MI Advisory President’s Corner, October 2015
Thank you to the Ware Foundation for funding the updating of the STD Wizard to the 2015 CDC Guidelines
One of the updates to the guidelines was in the area of chlamydia which is the focus of the Science Section of this Advisory
The previous CDC Guidelines in 2010 recommended screening yearly for sexually active females under age 25. However, the 2015 Guidelines recommended the screen for chlamydia be broadened to those over 25 with risk factors. One of the reasons for the new recommendation is the increase in infection rates in those over 25 with multiple partners or those with concurrent partners. In other words a young woman may only have one partner but when her partner has multiple partners then her risk is increased for being exposed to an STI from any one of his partners.
Another reason for the increase in chlamydia infections has been associated with the recommendation to post-pone initial pap smear screenings in young women until age 21. Traditionally, clinicians do screening for both gonorrhea and chlamydia in sexually active patients along with a pap smear. With changes in the recommendations for pap smears, an unintended consequence has been a decrease in GC/Chlamydia screening. Both gonorrhea and chlamydia can cause pelvic pain, scaring of the reproductive tract and blocked fallopian tubes leading to infertility. However, clinicians are not the only ones with the responsibility to emphasize screening for STI’s in “at risk” young people (male and female).
My grandmother used to say, “Every tub gotta sit on its own bottom,” meaning we have to each take responsibility for our own actions. We certainly have to bear the consequences of our behavior. “Ignorance of the law is no excuse,” is a legal principle holding that a person who is unaware of a law may not escape liability for violating that law merely because he or she was unaware of its content. This certainly applies here in the health risk to our young people, who are daily being exposed to STI/STDs, without being educated about the risk that can affect their whole lives.

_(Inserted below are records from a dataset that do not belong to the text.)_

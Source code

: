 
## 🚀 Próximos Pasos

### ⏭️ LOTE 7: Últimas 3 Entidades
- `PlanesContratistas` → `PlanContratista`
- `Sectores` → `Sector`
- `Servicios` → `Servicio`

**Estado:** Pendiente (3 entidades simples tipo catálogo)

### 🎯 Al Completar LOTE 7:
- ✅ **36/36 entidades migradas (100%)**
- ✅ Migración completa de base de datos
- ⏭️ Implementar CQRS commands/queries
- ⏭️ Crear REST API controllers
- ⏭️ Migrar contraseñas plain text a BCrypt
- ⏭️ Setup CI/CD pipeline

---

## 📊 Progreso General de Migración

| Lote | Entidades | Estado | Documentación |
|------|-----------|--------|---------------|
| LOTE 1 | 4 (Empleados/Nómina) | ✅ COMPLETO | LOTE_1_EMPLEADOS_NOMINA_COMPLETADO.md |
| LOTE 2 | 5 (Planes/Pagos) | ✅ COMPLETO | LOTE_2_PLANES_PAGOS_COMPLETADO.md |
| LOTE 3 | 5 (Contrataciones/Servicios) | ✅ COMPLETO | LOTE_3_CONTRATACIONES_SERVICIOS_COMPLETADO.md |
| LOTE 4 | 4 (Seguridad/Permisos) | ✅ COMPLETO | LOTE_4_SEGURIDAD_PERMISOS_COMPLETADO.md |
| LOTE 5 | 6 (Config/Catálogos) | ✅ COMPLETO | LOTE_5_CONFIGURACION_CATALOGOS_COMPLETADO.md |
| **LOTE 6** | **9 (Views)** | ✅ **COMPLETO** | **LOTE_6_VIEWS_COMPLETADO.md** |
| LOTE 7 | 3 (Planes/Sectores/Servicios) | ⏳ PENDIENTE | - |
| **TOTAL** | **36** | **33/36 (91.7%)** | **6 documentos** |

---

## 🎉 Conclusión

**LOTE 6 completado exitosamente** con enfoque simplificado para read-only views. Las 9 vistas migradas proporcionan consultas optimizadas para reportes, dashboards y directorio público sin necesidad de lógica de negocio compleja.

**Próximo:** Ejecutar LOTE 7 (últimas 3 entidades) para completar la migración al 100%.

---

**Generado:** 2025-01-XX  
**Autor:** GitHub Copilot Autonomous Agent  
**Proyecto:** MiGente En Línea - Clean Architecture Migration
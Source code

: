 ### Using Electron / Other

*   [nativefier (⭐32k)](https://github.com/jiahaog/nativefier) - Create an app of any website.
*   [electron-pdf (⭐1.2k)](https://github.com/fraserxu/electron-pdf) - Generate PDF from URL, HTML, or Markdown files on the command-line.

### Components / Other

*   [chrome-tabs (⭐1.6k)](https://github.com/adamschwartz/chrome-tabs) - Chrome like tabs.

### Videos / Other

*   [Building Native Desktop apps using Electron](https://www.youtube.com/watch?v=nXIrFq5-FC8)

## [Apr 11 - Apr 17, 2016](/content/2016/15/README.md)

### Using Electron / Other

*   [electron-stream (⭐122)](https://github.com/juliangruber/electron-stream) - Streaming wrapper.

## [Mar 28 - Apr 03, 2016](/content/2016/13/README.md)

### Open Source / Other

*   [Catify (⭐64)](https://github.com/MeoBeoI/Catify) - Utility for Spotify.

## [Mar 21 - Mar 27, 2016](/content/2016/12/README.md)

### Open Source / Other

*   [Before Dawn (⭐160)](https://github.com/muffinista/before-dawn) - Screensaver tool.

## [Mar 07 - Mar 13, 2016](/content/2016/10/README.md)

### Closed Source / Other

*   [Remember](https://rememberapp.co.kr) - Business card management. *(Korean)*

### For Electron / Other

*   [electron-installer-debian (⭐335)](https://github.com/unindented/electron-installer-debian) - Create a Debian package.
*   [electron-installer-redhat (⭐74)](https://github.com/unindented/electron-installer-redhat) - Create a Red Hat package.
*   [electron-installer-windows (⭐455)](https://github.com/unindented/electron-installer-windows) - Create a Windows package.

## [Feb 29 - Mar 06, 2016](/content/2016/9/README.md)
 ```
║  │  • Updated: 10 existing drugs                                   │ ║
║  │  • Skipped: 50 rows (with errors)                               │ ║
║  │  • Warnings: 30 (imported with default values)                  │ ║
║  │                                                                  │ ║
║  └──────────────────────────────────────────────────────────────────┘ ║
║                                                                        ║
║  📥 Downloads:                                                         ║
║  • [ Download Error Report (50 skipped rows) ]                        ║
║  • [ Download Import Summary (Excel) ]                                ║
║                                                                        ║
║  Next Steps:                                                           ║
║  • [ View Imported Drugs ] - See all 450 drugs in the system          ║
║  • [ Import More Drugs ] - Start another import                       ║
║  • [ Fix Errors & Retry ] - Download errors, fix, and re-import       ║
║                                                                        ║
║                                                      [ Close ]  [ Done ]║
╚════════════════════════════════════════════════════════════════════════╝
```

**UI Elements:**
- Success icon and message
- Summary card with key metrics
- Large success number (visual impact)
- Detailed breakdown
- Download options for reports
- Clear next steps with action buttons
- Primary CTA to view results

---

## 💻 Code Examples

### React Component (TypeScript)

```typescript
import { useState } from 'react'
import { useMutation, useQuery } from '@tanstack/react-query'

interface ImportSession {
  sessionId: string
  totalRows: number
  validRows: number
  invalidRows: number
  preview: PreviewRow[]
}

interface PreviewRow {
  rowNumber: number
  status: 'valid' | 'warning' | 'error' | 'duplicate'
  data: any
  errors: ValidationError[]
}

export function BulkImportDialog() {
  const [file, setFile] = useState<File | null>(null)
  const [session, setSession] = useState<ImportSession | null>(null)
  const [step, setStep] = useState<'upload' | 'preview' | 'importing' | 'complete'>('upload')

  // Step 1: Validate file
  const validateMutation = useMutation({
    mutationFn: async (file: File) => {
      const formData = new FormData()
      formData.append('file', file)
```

If the school, clinic, educator or healthcare professional passes out condoms to “protect” the young person from STI’s and pregnancy, then they should bear the responsibility of telling the young person how much “protection” they can expect from the condom. Without the knowledge that condoms only reduce the risk rather than avoid the risks of pregnancy and STIs, the person is unaware of the risk they’re taking. In ignorance of the law, the principle of “disinhibition” takes root. This means the young person may take even more risks, thinking the condom is providing “protection” from consequences.
Who cares enough to tell them about the laws of nature? Who cares enough to inform them of the truth? Our young people deserve to receive information that will give them the best opportunity for a life of health and well-being without the consequences of sexually transmitted infections.